Why Product Teams Need Review Data at Scale
Your competitors' customers are telling you exactly what they hate, what they love, and what they wish existed. Right now. Publicly. The question isn't whether that data is valuable — it's whether you can collect and analyze it fast enough to act on it.
Product managers who rely on quarterly NPS surveys or manual review browsing are working with a fraction of the signal available online. Amazon alone hosts over 200 million reviews. Trustpilot holds 50 million and counting. G2 and Capterra catalog detailed B2B software feedback. The App Stores are sentiment goldmines with version-by-version granularity.
Scraping product reviews for sentiment analysis lets you move from anecdotal understanding to systematic insight — tracking perception across markets, catching emerging complaints before they trend, and quantifying competitor weaknesses your roadmap can exploit.
This guide walks through the full pipeline: which sources to target, what data you can actually extract, how to pick the right proxy infrastructure, how to process reviews into sentiment, and the legal boundaries you must respect.

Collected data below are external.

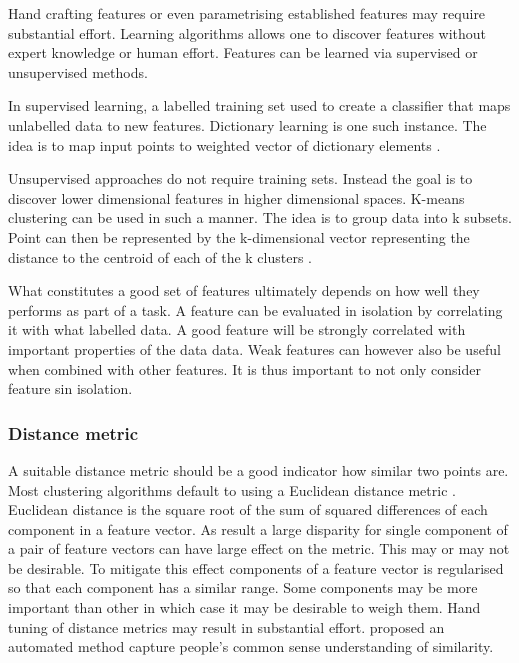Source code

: Hand crafting features or even parametrising established features may require substantial effort. Learning algorithms allows one to discover features without expert knowledge or human effort. Features can be learned via supervised or unsupervised methods.

In supervised learning, a labelled training set used to create a classifier that maps unlabelled data to new features. Dictionary learning is one such instance. The idea is to map input points to weighted vector of dictionary elements \cite{Mairal2009}.

Unsupervised approaches do not require training sets. Instead the goal is to discover lower dimensional features in higher dimensional spaces. K-means clustering can be used in such a manner. The idea is to group data into k subsets. Point can then be represented by the k-dimensional vector representing the distance to the centroid of each of the k clusters \cite{Coates2012}.

What constitutes a good set of features ultimately depends on how well they performs as part of a task. A feature can be evaluated in isolation by correlating it with what labelled data. A good feature will be strongly correlated with important properties of the data data. Weak features can however also be useful when combined with other features. It is thus important to not only consider feature sin isolation.





\subsubsection*{Distance metric}

A suitable distance metric should be a good indicator how similar two points are. Most clustering algorithms default to using a Euclidean distance metric \cite{Grabusts2011}. Euclidean distance is the square root of the sum of squared differences of each component in a feature vector. As result a large disparity for single component of a pair of feature vectors can have large effect on the metric. This may or may not be desirable. To mitigate this effect components of a feature vector is regularised so that each component has a similar range. Some components may be more important than other in which case it may be desirable to weigh them. Hand tuning of distance metrics may result in substantial effort. \citet{Xing2002} proposed an automated method capture people's common sense understanding of similarity.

Target Sources and What You'll Find
Not all review platforms are created equal. Each serves a different market segment and exposes different data fields. Here's a breakdown of the five source categories that matter most.
Amazon Product Reviews
Amazon is the largest single repository of consumer product sentiment on the internet. For any physical product or digital tool sold on Amazon, you'll find:
- Star ratings (1–5) and review counts per product
- Review text, often detailed and multi-paragraph
- Verified purchase flags — critical for filtering out fake or incentivized reviews
- Helpful-vote counts — a proxy for review influence and representativeness
- Review date and sometimes product variant (size, color)

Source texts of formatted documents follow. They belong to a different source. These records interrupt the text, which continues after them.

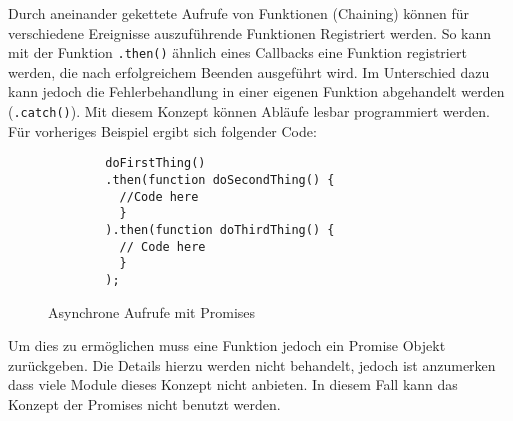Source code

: Durch aneinander gekettete Aufrufe von Funktionen (Chaining) können für
verschiedene Ereignisse auszuführende Funktionen Registriert werden. So
kann mit der Funktion \texttt{.then()} ähnlich eines Callbacks eine
Funktion registriert werden, die nach erfolgreichem Beenden ausgeführt
wird. Im Unterschied dazu kann jedoch die Fehlerbehandlung in einer
eigenen Funktion abgehandelt werden (\texttt{.catch()}). Mit diesem
Konzept können Abläufe lesbar programmiert werden. Für vorheriges
Beispiel ergibt sich folgender Code:

\begin{figure}[t]
	\centering
	\begin{lstlisting}
        doFirstThing()
        .then(function doSecondThing() {
          //Code here
          }
        ).then(function doThirdThing() {
          // Code here
          }
        );
    \end{lstlisting}
	\caption[node-example-4]{Asynchrone Aufrufe mit Promises}
	\label{f:node-example-4}
\end{figure}

Um dies zu ermöglichen muss eine Funktion jedoch ein Promise Objekt
zurückgeben. Die Details hierzu werden nicht behandelt, jedoch ist
anzumerken dass viele Module dieses Konzept nicht anbieten. In diesem
Fall kann das Konzept der Promises nicht benutzt werden.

- Reviewer metadata — anonymized profile names, review history counts
Amazon aggressively rate-limits and blocks scraping. Residential proxies are essential. We'll cover proxy strategy in detail below.
Trustpilot
Trustpilot dominates for brand-level and service-level sentiment, especially in Europe. Data available includes star ratings, review text, reviewer country, and whether the reviewer was invited. Trustpilot's anti-scraping is moderate — datacenter proxies can work for smaller volumes, though residential is safer at scale.
Google Reviews
Google Reviews are attached to Google Maps business listings. They're invaluable for local businesses, hospitality, and any company with a physical presence. You get star ratings, review text, reviewer names (often anonymized), and review timestamps. Google's infrastructure is sophisticated — residential proxies with geo-targeting are required.
G2 and Capterra (B2B SaaS)
For B2B product teams, G2 and Capterra are where your buyers research. You'll find:
- Detailed pros/cons sections
- Star ratings broken into categories (ease of use, support, features)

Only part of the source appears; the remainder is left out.